▶ Brief: Please check every line of the listing for "Header" and copy each line where it is found.
[Start of section]
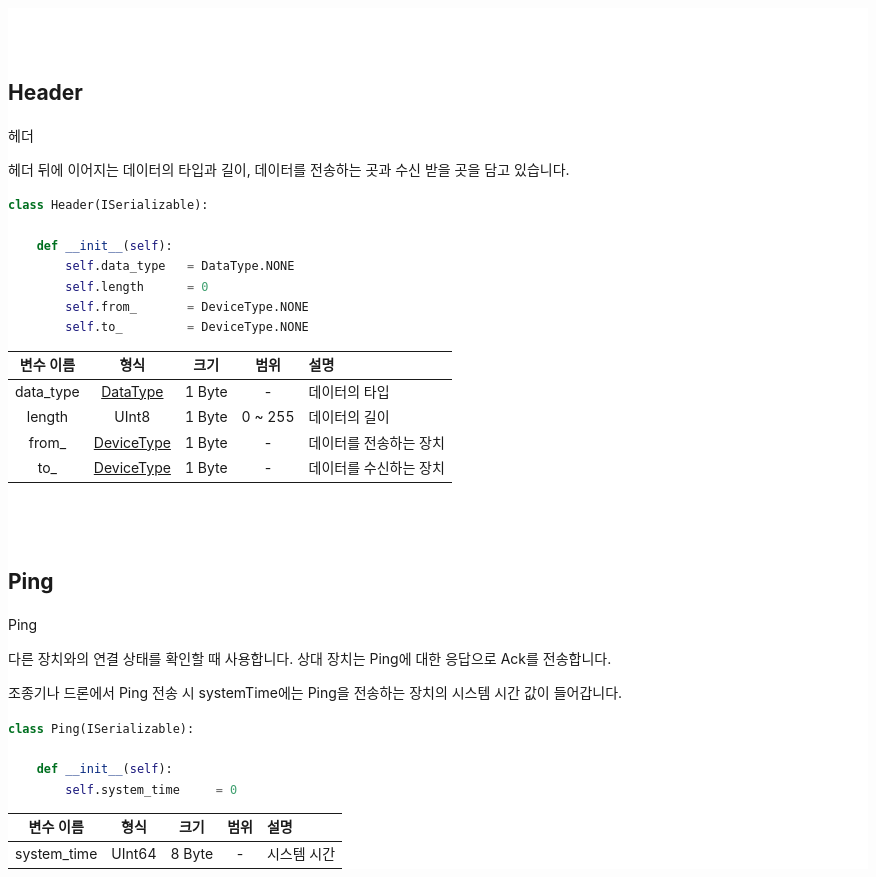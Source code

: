 
<br>
<br>


<a name="Header"></a>
## Header

헤더

헤더 뒤에 이어지는 데이터의 타입과 길이, 데이터를 전송하는 곳과 수신 받을 곳을 담고 있습니다.

```py
class Header(ISerializable):

    def __init__(self):
        self.data_type   = DataType.NONE
        self.length      = 0
        self.from_       = DeviceType.NONE
        self.to_         = DeviceType.NONE
```

| 변수 이름 |                 형식                  |  크기  |  범위   |          설명          |
| :-------: | :-----------------------------------: | :----: | :-----: | :--------------------- |
| data_type |         [DataType](#DataType)         | 1 Byte |    -    | 데이터의 타입          |
|  length   |                 UInt8                 | 1 Byte | 0 ~ 255 | 데이터의 길이          |
|   from_   | [DeviceType](03_system.md#DeviceType) | 1 Byte |    -    | 데이터를 전송하는 장치 |
|    to_    | [DeviceType](03_system.md#DeviceType) | 1 Byte |    -    | 데이터를 수신하는 장치 |


<br>
<br>


<a name="Ping"></a>
## Ping

Ping

다른 장치와의 연결 상태를 확인할 때 사용합니다. 상대 장치는 Ping에 대한 응답으로 Ack를 전송합니다.

조종기나 드론에서 Ping 전송 시 systemTime에는 Ping을 전송하는 장치의 시스템 시간 값이 들어갑니다.

```py
class Ping(ISerializable):

    def __init__(self):
        self.system_time     = 0
```

|  변수 이름  |  형식  |  크기  | 범위  |    설명     |
| :---------: | :----: | :----: | :---: | :---------- |
| system_time | UInt64 | 8 Byte |   -   | 시스템 시간 |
[End of section]
▶ Response to the exercise:
<a name="Header"></a>
## Header
class Header(ISerializable):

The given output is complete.